File system store (version 1.0)#
- Specification URI:
https://zarr-specs.readthedocs.io/en/latest/v3/stores/filesystem/v1.0.html
- Corresponding ZEP:
- Issue tracking:
- Suggest an edit for this spec:
Copyright 2019-Present Zarr core development team. This work is licensed under a Creative Commons Attribution 3.0 Unported License.
Abstract#
This specification defines an implementation of the Zarr abstract store API using a file system.
Status of this document#
ZEP0001 was accepted on May 15th, 2023 via zarr-developers/zarr-specs#227.
Notes about design decisions for the native File System Store#
The original file system store is designed for simplicity and easy manipulation
and transfer by external tools not aware of the store structure. In particular
tools like gsutil
can be use to transfer a local directory store to cloud
base storage, hence the keys choices will be conserved.
Document conventions#
Conformance requirements are expressed with a combination of descriptive assertions and [RFC2119] terminology. The key words “MUST”, “MUST NOT”, “REQUIRED”, “SHALL”, “SHALL NOT”, “SHOULD”, “SHOULD NOT”, “RECOMMENDED”, “MAY”, and “OPTIONAL” in the normative parts of this document are to be interpreted as described in [RFC2119]. However, for readability, these words do not appear in all uppercase letters in this specification.
All of the text of this specification is normative except sections explicitly marked as non-normative, examples, and notes. Examples in this specification are introduced with the words “for example”.

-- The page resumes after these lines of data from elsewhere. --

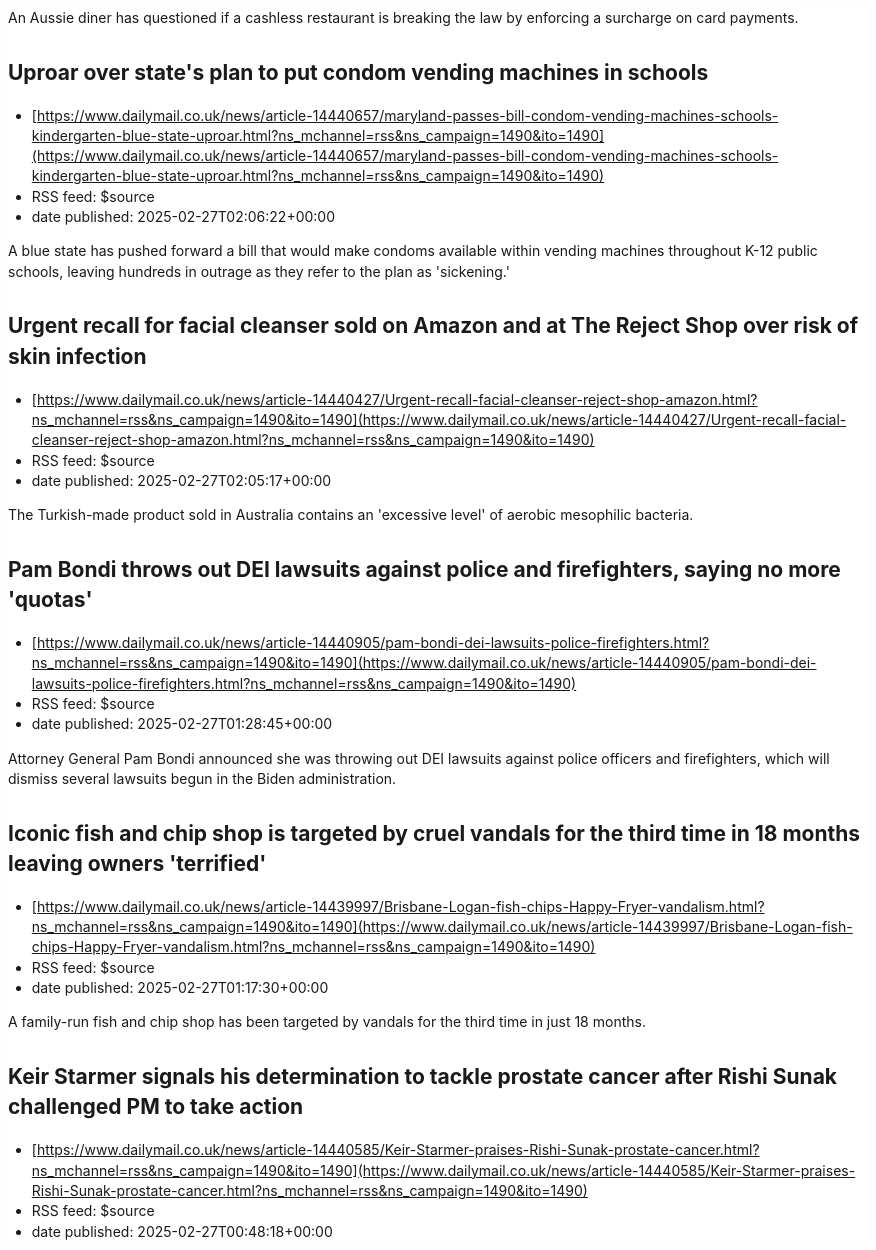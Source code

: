 An Aussie diner has questioned if a cashless restaurant is breaking the law by enforcing a surcharge on card payments.

## Uproar over state's plan to put condom vending machines in schools
 - [https://www.dailymail.co.uk/news/article-14440657/maryland-passes-bill-condom-vending-machines-schools-kindergarten-blue-state-uproar.html?ns_mchannel=rss&ns_campaign=1490&ito=1490](https://www.dailymail.co.uk/news/article-14440657/maryland-passes-bill-condom-vending-machines-schools-kindergarten-blue-state-uproar.html?ns_mchannel=rss&ns_campaign=1490&ito=1490)
 - RSS feed: $source
 - date published: 2025-02-27T02:06:22+00:00

A blue state has pushed forward a bill that would make condoms available within vending machines throughout K-12 public schools, leaving hundreds in outrage as they refer to the plan as 'sickening.'

## Urgent recall for facial cleanser sold on Amazon and at The Reject Shop over risk of skin infection
 - [https://www.dailymail.co.uk/news/article-14440427/Urgent-recall-facial-cleanser-reject-shop-amazon.html?ns_mchannel=rss&ns_campaign=1490&ito=1490](https://www.dailymail.co.uk/news/article-14440427/Urgent-recall-facial-cleanser-reject-shop-amazon.html?ns_mchannel=rss&ns_campaign=1490&ito=1490)
 - RSS feed: $source
 - date published: 2025-02-27T02:05:17+00:00

The Turkish-made product sold in Australia contains an 'excessive level' of aerobic mesophilic bacteria.

## Pam Bondi throws out DEI lawsuits against police and firefighters, saying no more 'quotas'
 - [https://www.dailymail.co.uk/news/article-14440905/pam-bondi-dei-lawsuits-police-firefighters.html?ns_mchannel=rss&ns_campaign=1490&ito=1490](https://www.dailymail.co.uk/news/article-14440905/pam-bondi-dei-lawsuits-police-firefighters.html?ns_mchannel=rss&ns_campaign=1490&ito=1490)
 - RSS feed: $source
 - date published: 2025-02-27T01:28:45+00:00

Attorney General Pam Bondi announced she was throwing out DEI lawsuits against police officers and firefighters, which will dismiss several lawsuits begun in the Biden administration.

## Iconic fish and chip shop is targeted by cruel vandals for the third time in 18 months leaving owners 'terrified'
 - [https://www.dailymail.co.uk/news/article-14439997/Brisbane-Logan-fish-chips-Happy-Fryer-vandalism.html?ns_mchannel=rss&ns_campaign=1490&ito=1490](https://www.dailymail.co.uk/news/article-14439997/Brisbane-Logan-fish-chips-Happy-Fryer-vandalism.html?ns_mchannel=rss&ns_campaign=1490&ito=1490)
 - RSS feed: $source
 - date published: 2025-02-27T01:17:30+00:00

A family-run fish and chip shop has been targeted by  vandals for the third time in just 18 months.

## Keir Starmer signals his determination to tackle prostate cancer after Rishi Sunak challenged PM to take action
 - [https://www.dailymail.co.uk/news/article-14440585/Keir-Starmer-praises-Rishi-Sunak-prostate-cancer.html?ns_mchannel=rss&ns_campaign=1490&ito=1490](https://www.dailymail.co.uk/news/article-14440585/Keir-Starmer-praises-Rishi-Sunak-prostate-cancer.html?ns_mchannel=rss&ns_campaign=1490&ito=1490)
 - RSS feed: $source
 - date published: 2025-02-27T00:48:18+00:00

Native storage operations#
Here we consider a file system to be any system comprised of files and directories, where:
Each file has a name (sequence of characters) and contents (sequence of bytes).
Each directory has a name (sequence of characters) and children (set of zero or more files and/or directories).
Each file or directory can be addressed by a path, comprised of its name and the names of all ancestor directories, which uniquely identifies it within the file system.
… and where the following native operations are supported:
Create a file.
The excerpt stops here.